When their program of
sky worship
found nothing out there at all, they trotted out the same excuse.
Just a little more time
. Patience—and ever-more sophisticated-bashy gear—would eventually find the needle in the haystack … that wise, elder race they hoped for!”

Huh.
Lacey couldn’t help getting caught up in the spell he wove. Noozone had amassed his own fortune out of millions of micropayments, as people zigged-in to view and tactail his leaping, explanatory extravaganzas. Though some just liked his snakelike draidlocks, wafting and stirring clouds of ambiguous, colored smoke.

“Alas, interstellar
travel
changes everything. If advanced star-mon can deepvoyage an’ colonize, then
needles make copies of themselves.
Colonies send out their own expeditions, spreading an’
filling
the haystack!

“But we saw no fabulous Others. Nor any huge engineering projects that
we
may someday build, if we become a truly bold and successful civilization. Antimatter-spaceships, vaast solar collectors, Dyson spheres, and Kardashev worksheds that lace multiple star systems, all of them detectable.…” Profnoo had to gasp and catch his breath.

“And it gets worse!
Earth itself
would show signs, if visitors ever flushed a toilet here, or tossed a Coke bottle into our Paleozoic sea. My oh, geologists and paleobiologists would see in our rocks, the very moment when extraterrestrial bacteria arrived! Nuh true?

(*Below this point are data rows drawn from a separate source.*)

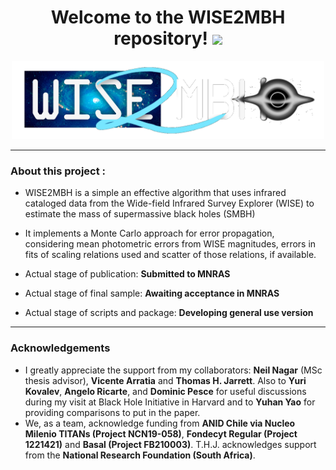 <div id="hi" align="center">
  <h1>
    Welcome to the WISE2MBH repository!
    <img src="https://media.giphy.com/media/hvRJCLFzcasrR4ia7z/giphy.gif" width="30px"/>
  </h1>
</div>
<div id="header" align="center">
  <img src="logos/WISE2MBH positivo sin fondo.png" width="500"/>
</div>

---

### About this project :

- WISE2MBH is a simple an effective algorithm that uses infrared cataloged data from the Wide-field Infrared Survey Explorer (WISE) to estimate the mass of supermassive black holes (SMBH)

- It implements a Monte Carlo approach for error propagation, considering mean photometric errors from WISE magnitudes, errors in fits of scaling relations used and scatter of those relations, if available.

- Actual stage of publication: **Submitted to MNRAS**

- Actual stage of final sample: **Awaiting acceptance in MNRAS**

- Actual stage of scripts and package: **Developing general use version**

---

### Acknowledgements

- I greatly appreciate the support from my collaborators: **Neil Nagar** (MSc thesis advisor), **Vicente Arratia** and **Thomas H. Jarrett**. Also to **Yuri Kovalev**, **Angelo Ricarte**, and **Dominic Pesce** for useful discussions during my visit at Black Hole Initiative in Harvard and to **Yuhan Yao** for providing comparisons to put in the paper. 
- We, as a team, acknowledge funding from **ANID Chile via Nucleo Milenio TITANs (Project NCN19-058)**, **Fondecyt Regular (Project 1221421)** and **Basal (Project FB210003)**. T.H.J. acknowledges support from the **National Research Foundation (South Africa)**.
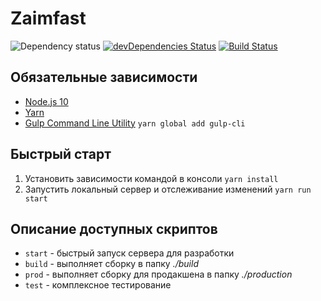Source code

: # Zaimfast

![Dependency status](https://david-dm.org/loysger/zaimfast.svg)
[![devDependencies Status](https://david-dm.org/loysger/zaimfast/dev-status.svg)](https://david-dm.org/loysger/zaimfast?type=dev)
[![Build Status](https://travis-ci.org/loysger/zaimfast.svg?branch=master)](https://travis-ci.org/loysger/zaimfast)

## Обязательные зависимости

- [Node.js 10](http://nodejs.org)
- [Yarn](https://yarnpkg.com/)
- [Gulp Command Line Utility](http://gulpjs.com) `yarn global add gulp-cli`

## Быстрый старт

1. Установить зависимоcти командой в консоли `yarn install`
2. Запустить локальный сервер и отслеживание изменений `yarn run start`

## Описание доступных скриптов

- `start` - быстрый запуск сервера для разработки
- `build` - выполняет сборку в папку *./build*
- `prod` - выполняет сборку для продакшена в папку *./production*
- `test` - комплексное тестирование
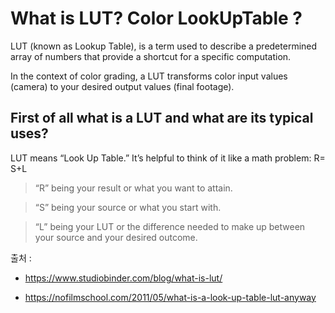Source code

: What is LUT? Color LookUpTable ?
===============


LUT (known as Lookup Table), is a term used to describe a predetermined array of numbers that provide a shortcut for a specific computation. 


In the context of color grading, a LUT transforms color input values (camera) to your desired output values (final footage).

First of all what is a LUT and what are its typical uses?
---------------------------


LUT means “Look Up Table.” It’s helpful to think of it like a math problem: R= S+L


> “R” being your result or what you want to attain.


> “S” being your source or what you start with.


> “L” being your LUT or the difference needed to make up between your source and your desired outcome.



출처 : 


- https://www.studiobinder.com/blog/what-is-lut/


- https://nofilmschool.com/2011/05/what-is-a-look-up-table-lut-anyway
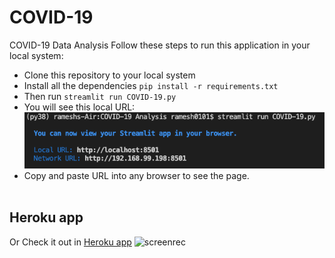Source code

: # COVID-19
COVID-19 Data Analysis
Follow these steps to run this application in your local system:
* Clone this repository to your local system
* Install all the dependencies `pip install -r requirements.txt`
* Then run ``streamlit run COVID-19.py``
* You will see this local URL:</br>
![screenshot](URL.png)
* Copy and paste URL into any browser to see the page.</br></br>
## Heroku app
Or Check it out in [Heroku app](https://covid19-rakesh.herokuapp.com/)
![screenrec](output.gif)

“No. Something was wrong with the old SETI logic. Till this marvel-stoosh
Galactic Artifact
turned up. Only now…” He lifted a finger—and one of his mentally activated draidlocks wafted also.

“Now, it seems that
life is fairly common
—and—

“—sapient life
, capable of technology,
is not rare—and—

“—some form of
interstellar travel appears to be possible
—and—

“—a
peaceful community
already exists that…”

Lacey raised a hand of her own, cutting him off with four braids and four fingers lifted in the air. Glancing out the window, she had noticed that the yacht bearing them from Charleston to Washington was cruising rapidly up the Potomac. Soon, they’d pass the zeppelin port and the Awfulday Memorial, before finally docking at the Naval Research Lab. Not that she minded traveling this way. Shipboard facilities let her stay in constant linkup with the rescue effort, searching for her son. But it was time to start winding this up.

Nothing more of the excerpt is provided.